Would you reproduce, word for word, only the lines running from the top of the data through the line containing "Throughout the codebase", and none of the pictures?

==============================

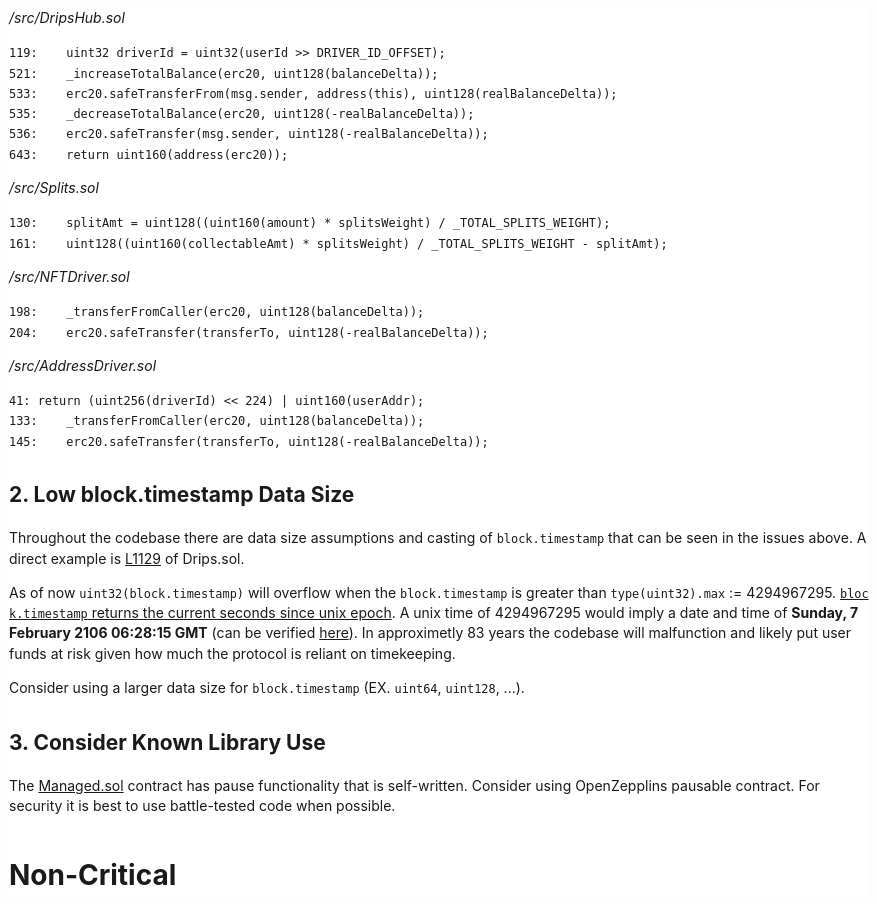 */src/DripsHub.sol*

```solidity
119:	uint32 driverId = uint32(userId >> DRIVER_ID_OFFSET);
521:	_increaseTotalBalance(erc20, uint128(balanceDelta));
533:	erc20.safeTransferFrom(msg.sender, address(this), uint128(realBalanceDelta));
535:	_decreaseTotalBalance(erc20, uint128(-realBalanceDelta));
536:	erc20.safeTransfer(msg.sender, uint128(-realBalanceDelta));
643:	return uint160(address(erc20));
```

*/src/Splits.sol*

```solidity
130:	splitAmt = uint128((uint160(amount) * splitsWeight) / _TOTAL_SPLITS_WEIGHT);
161:	uint128((uint160(collectableAmt) * splitsWeight) / _TOTAL_SPLITS_WEIGHT - splitAmt);
```

*/src/NFTDriver.sol*

```solidity
198:	_transferFromCaller(erc20, uint128(balanceDelta));
204:	erc20.safeTransfer(transferTo, uint128(-realBalanceDelta));
```

*/src/AddressDriver.sol*

```solidity
41:	return (uint256(driverId) << 224) | uint160(userAddr);
133:	_transferFromCaller(erc20, uint128(balanceDelta));
145:	erc20.safeTransfer(transferTo, uint128(-realBalanceDelta));
```

## 2. Low block.timestamp Data Size

Throughout the codebase there are data size assumptions and casting of `block.timestamp` that can be seen in the issues above. A direct example is [L1129](https://github.com/code-423n4/2023-01-drips/blob/main/src/Drips.sol#L1129) of Drips.sol.

As of now `uint32(block.timestamp)` will overflow when the `block.timestamp` is greater than `type(uint32).max` := 4294967295. [`block.timestamp` returns the current seconds since unix epoch](https://docs.soliditylang.org/en/v0.8.13/units-and-global-variables.html). A unix time of 4294967295 would imply a date and time of **Sunday, 7 February 2106 06:28:15 GMT** (can be verified [here](https://www.epochconverter.com/)). In approximetly 83 years the codebase will malfunction and likely put user funds at risk given how much the protocol is reliant on timekeeping. 

Consider using a larger data size for `block.timestamp` (EX. `uint64`, `uint128`, ...).

## 3. Consider Known Library Use

The [Managed.sol](https://github.com/code-423n4/2023-01-drips/blob/main/src/Managed.sol#L117) contract has pause functionality that is self-written. Consider using OpenZepplins pausable contract. For security it is best to use battle-tested code when possible.

# Non-Critical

==============================

### Response to the task
 */src/DripsHub.sol*

```solidity
119:	uint32 driverId = uint32(userId >> DRIVER_ID_OFFSET);
521:	_increaseTotalBalance(erc20, uint128(balanceDelta));
533:	erc20.safeTransferFrom(msg.sender, address(this), uint128(realBalanceDelta));
535:	_decreaseTotalBalance(erc20, uint128(-realBalanceDelta));
536:	erc20.safeTransfer(msg.sender, uint128(-realBalanceDelta));
643:	return uint160(address(erc20));
```

*/src/Splits.sol*

```solidity
130:	splitAmt = uint128((uint160(amount) * splitsWeight) / _TOTAL_SPLITS_WEIGHT);
161:	uint128((uint160(collectableAmt) * splitsWeight) / _TOTAL_SPLITS_WEIGHT - splitAmt);
```

*/src/NFTDriver.sol*

```solidity
198:	_transferFromCaller(erc20, uint128(balanceDelta));
204:	erc20.safeTransfer(transferTo, uint128(-realBalanceDelta));
```

*/src/AddressDriver.sol*

```solidity
41:	return (uint256(driverId) << 224) | uint160(userAddr);
133:	_transferFromCaller(erc20, uint128(balanceDelta));
145:	erc20.safeTransfer(transferTo, uint128(-realBalanceDelta));
```

## 2. Low block.timestamp Data Size

Throughout the codebase there are data size assumptions and casting of `block.timestamp` that can be seen in the issues above. A direct example is [L1129](https://github.com/code-423n4/2023-01-drips/blob/main/src/Drips.sol#L1129) of Drips.sol.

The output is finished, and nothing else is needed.